*** MATERIALS PROVIDED Section Begins ***

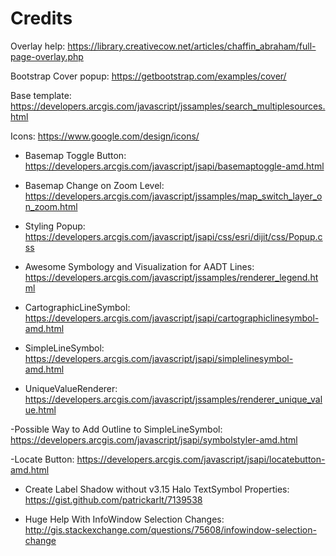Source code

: # Credits

Overlay help:
https://library.creativecow.net/articles/chaffin_abraham/full-page-overlay.php

Bootstrap Cover popup:
https://getbootstrap.com/examples/cover/

Base template:
https://developers.arcgis.com/javascript/jssamples/search_multiplesources.html

Icons:
https://www.google.com/design/icons/

- Basemap Toggle Button: https://developers.arcgis.com/javascript/jsapi/basemaptoggle-amd.html
- Basemap Change on Zoom Level: https://developers.arcgis.com/javascript/jssamples/map_switch_layer_on_zoom.html
- Styling Popup: https://developers.arcgis.com/javascript/jsapi/css/esri/dijit/css/Popup.css


- Awesome Symbology and Visualization for AADT Lines: https://developers.arcgis.com/javascript/jssamples/renderer_legend.html
- CartographicLineSymbol: https://developers.arcgis.com/javascript/jsapi/cartographiclinesymbol-amd.html
- SimpleLineSymbol: https://developers.arcgis.com/javascript/jsapi/simplelinesymbol-amd.html
- UniqueValueRenderer: https://developers.arcgis.com/javascript/jssamples/renderer_unique_value.html

-Possible Way to Add Outline to SimpleLineSymbol: https://developers.arcgis.com/javascript/jsapi/symbolstyler-amd.html


-Locate Button: https://developers.arcgis.com/javascript/jsapi/locatebutton-amd.html

- Create Label Shadow without v3.15 Halo TextSymbol Properties: https://gist.github.com/patrickarlt/7139538

- Huge Help With InfoWindow Selection Changes: http://gis.stackexchange.com/questions/75608/infowindow-selection-change
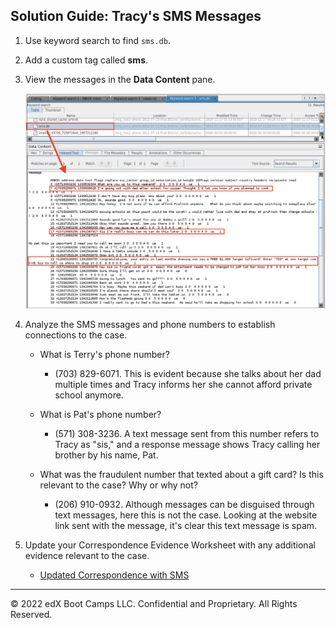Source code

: ## Solution Guide: Tracy's SMS Messages

1. Use keyword search to find `sms.db`.

2. Add a custom tag called **sms**.


3. View the messages in the **Data Content** pane.

    ![sms messsages](Images/sms.png)

4. Analyze the SMS messages and phone numbers to establish connections to the case.

    - What is Terry's phone number?

        - (703) 829-6071. This is evident because she talks about her dad multiple times and Tracy informs her she cannot afford private school anymore.

    - What is Pat's phone number?

        - (571) 308-3236. A text message sent from this number refers to Tracy as "sis," and a response message shows Tracy calling her brother by his name, Pat.

    - What was the fraudulent number that texted about a gift card? Is this relevant to the case? Why or why not?

        - (206) 910-0932. Although messages can be disguised through text messages, here this is not the case. Looking at the website link sent with the message, it's clear this text message is spam.

5. Update your Correspondence Evidence Worksheet with any additional evidence relevant to the case.

    - [Updated Correspondence with SMS](https://docs.google.com/document/d/1AsOqMrKfmU6h3a4Y2OmUuv7SSJo6Ge7_KxKMSQiTkz0/edit#)
----

&copy; 2022 edX Boot Camps LLC. Confidential and Proprietary. All Rights Reserved.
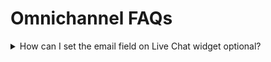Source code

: # Omnichannel FAQs

<details>

<summary>How can I set the email field on Live Chat widget optional?</summary>

To make the email field on Live Chat widget registration page optional;

* Navigate to **Omnichannel** > **Livechat** **appearance** > **Registration Form** and disable the **Show email field**
* Then go to **Omnichannel** > **Custom Field** and create an email field with the required button disabled.

![](<../../.gitbook/assets/image (849).png>)

</details>
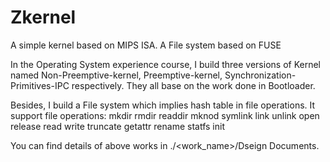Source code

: # Zkernel
A simple kernel based on MIPS ISA.  A File system based on FUSE 

In the Operating System experience course, I build three versions of Kernel named
Non-Preemptive-kernel, Preemptive-kernel, Synchronization-Primitives-IPC respectively.
They all base on the work done in Bootloader.

Besides, I build a File system which implies hash table in file operations. It support file
operations: mkdir rmdir readdir mknod symlink link unlink open release read write truncate getattr rename statfs init

You can find details of above works in ./<work_name>/Dseign Documents.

*** MATERIALS PROVIDED Section Ends ***

WORK REQUEST:
Show each line in the listing above that has "relevant".

THE COMPLETED TASK:
    - What was the fraudulent number that texted about a gift card? Is this relevant to the case? Why or why not?
5. Update your Correspondence Evidence Worksheet with any additional evidence relevant to the case.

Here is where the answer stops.